Task description: Lines with the word "foreign": copy all of them from the entries below.

(Source records)
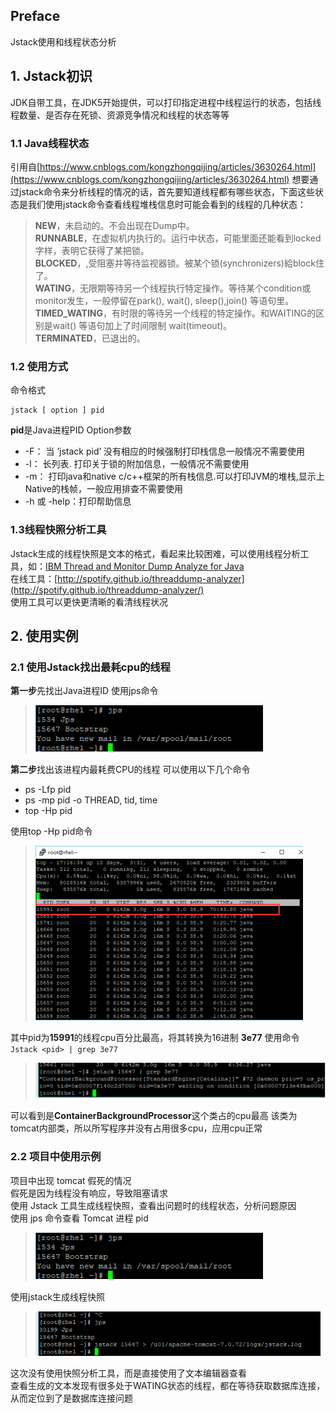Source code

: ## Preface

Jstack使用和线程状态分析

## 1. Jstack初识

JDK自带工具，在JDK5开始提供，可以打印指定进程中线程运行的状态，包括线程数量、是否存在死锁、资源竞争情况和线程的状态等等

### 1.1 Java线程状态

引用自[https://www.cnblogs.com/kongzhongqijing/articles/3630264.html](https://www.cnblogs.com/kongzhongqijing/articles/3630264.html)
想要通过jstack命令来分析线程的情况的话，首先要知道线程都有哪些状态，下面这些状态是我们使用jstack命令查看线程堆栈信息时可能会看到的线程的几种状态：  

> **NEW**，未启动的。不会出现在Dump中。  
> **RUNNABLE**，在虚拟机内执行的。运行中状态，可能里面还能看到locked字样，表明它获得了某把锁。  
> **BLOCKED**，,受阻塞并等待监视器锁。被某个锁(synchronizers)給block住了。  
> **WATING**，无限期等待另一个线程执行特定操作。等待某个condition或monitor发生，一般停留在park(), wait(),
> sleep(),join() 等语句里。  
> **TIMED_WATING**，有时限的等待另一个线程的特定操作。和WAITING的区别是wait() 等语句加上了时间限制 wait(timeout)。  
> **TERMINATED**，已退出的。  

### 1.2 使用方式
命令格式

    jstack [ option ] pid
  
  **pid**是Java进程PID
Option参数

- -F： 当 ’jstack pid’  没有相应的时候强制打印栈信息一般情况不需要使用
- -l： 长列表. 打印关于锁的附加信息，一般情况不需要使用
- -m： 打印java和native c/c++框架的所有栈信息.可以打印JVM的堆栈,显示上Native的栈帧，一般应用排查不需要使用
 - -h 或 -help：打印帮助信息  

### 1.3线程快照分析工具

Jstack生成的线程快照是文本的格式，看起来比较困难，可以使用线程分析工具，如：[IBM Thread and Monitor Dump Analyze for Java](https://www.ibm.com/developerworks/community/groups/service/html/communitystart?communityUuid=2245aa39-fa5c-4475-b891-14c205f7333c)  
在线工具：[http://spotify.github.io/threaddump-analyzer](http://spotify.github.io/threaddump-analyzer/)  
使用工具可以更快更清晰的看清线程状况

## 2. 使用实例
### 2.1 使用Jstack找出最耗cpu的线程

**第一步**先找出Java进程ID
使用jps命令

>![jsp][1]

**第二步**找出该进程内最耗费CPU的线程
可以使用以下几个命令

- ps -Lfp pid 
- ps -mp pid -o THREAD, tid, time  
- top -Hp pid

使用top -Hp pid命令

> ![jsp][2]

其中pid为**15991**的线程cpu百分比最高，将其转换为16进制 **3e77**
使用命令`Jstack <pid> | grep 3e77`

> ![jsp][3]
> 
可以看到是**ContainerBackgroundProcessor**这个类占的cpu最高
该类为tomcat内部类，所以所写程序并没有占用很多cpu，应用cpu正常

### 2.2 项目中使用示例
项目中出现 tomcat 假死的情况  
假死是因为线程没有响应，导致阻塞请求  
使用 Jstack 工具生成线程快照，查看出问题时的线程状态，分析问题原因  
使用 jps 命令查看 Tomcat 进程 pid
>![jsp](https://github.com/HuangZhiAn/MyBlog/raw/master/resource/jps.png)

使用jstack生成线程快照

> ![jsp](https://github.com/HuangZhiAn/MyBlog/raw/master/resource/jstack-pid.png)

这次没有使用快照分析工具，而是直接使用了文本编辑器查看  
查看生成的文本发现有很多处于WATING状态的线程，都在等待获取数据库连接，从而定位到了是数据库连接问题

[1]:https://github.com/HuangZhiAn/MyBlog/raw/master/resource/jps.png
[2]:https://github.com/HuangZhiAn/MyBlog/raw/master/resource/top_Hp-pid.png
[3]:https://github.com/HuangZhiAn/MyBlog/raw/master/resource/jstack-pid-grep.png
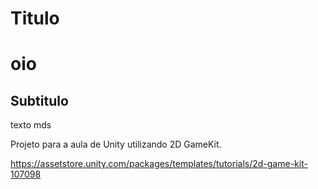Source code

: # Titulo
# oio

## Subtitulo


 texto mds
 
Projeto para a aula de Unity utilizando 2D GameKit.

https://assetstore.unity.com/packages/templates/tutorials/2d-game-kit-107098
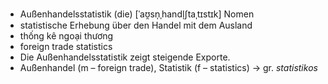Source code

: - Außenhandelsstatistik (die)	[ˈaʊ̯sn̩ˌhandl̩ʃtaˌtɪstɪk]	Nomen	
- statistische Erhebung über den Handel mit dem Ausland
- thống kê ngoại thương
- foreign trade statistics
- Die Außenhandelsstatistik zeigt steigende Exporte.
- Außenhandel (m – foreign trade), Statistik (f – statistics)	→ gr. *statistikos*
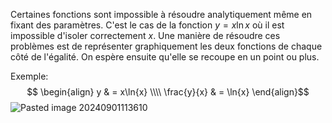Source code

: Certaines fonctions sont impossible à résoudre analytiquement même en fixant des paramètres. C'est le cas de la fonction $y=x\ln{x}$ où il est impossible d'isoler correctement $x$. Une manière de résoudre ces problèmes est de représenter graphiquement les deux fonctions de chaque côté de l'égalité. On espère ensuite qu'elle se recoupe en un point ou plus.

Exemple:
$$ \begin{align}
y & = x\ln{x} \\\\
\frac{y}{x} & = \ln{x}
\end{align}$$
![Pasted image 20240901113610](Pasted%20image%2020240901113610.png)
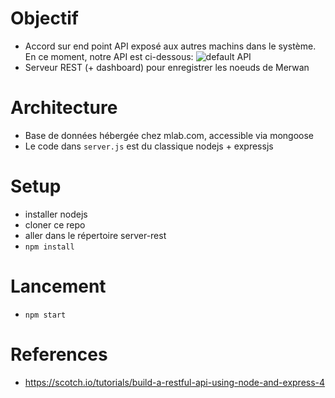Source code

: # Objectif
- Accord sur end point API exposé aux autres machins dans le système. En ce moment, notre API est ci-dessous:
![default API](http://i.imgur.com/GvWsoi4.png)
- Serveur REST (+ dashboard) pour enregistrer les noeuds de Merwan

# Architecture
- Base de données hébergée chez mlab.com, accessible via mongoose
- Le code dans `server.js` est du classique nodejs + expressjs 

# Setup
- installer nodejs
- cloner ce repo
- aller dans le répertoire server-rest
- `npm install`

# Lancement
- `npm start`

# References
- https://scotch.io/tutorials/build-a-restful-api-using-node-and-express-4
...
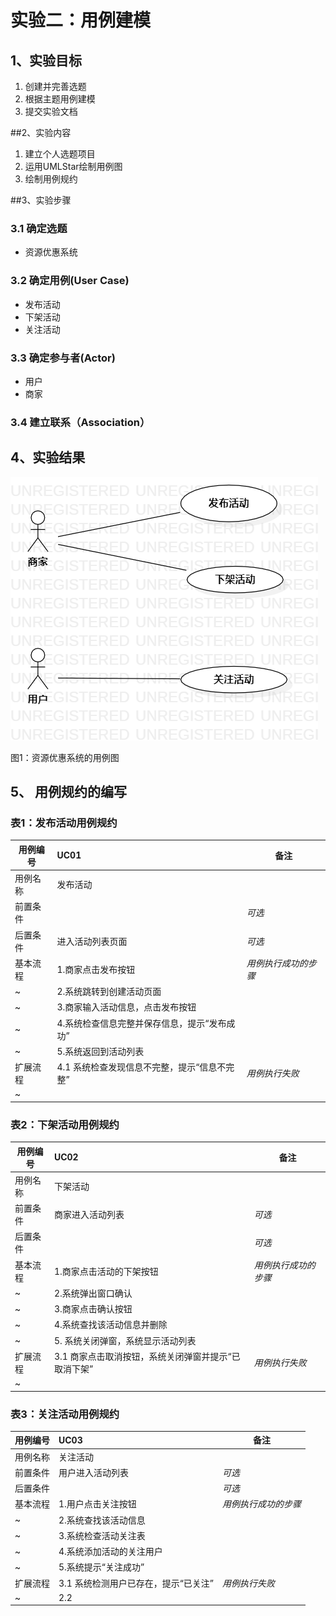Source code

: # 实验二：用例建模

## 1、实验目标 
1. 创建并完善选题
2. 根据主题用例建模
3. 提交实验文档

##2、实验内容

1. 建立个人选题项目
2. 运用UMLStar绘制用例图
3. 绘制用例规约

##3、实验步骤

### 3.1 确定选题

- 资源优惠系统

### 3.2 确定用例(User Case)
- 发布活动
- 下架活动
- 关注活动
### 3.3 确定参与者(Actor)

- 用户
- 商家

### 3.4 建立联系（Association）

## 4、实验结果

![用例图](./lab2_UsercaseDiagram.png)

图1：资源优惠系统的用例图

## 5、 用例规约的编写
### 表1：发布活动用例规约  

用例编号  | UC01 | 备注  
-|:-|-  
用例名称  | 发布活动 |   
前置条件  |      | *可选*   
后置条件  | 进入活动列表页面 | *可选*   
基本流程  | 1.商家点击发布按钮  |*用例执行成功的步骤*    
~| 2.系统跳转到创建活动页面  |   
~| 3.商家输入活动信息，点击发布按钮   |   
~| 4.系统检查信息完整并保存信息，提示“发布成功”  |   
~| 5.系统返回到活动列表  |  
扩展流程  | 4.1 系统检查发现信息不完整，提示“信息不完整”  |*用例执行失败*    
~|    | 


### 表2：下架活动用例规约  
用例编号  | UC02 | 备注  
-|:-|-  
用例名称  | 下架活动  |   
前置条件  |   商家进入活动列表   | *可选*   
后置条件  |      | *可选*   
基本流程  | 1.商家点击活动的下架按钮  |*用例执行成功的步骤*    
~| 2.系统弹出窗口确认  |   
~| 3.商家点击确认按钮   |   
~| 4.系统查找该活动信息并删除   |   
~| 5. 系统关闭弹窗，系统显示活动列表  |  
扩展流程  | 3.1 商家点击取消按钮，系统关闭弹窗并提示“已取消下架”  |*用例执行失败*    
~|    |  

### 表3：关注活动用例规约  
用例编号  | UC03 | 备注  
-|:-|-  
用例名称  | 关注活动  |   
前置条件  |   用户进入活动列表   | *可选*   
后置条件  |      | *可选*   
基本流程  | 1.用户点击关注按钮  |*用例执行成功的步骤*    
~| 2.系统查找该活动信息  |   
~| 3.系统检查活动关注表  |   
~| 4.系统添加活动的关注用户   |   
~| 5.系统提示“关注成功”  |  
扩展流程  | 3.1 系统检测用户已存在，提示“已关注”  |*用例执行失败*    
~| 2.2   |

Answer below:
- foreign trade statistics
- Außenhandel (m – foreign trade), Statistik (f – statistics)	→ gr. *statistikos*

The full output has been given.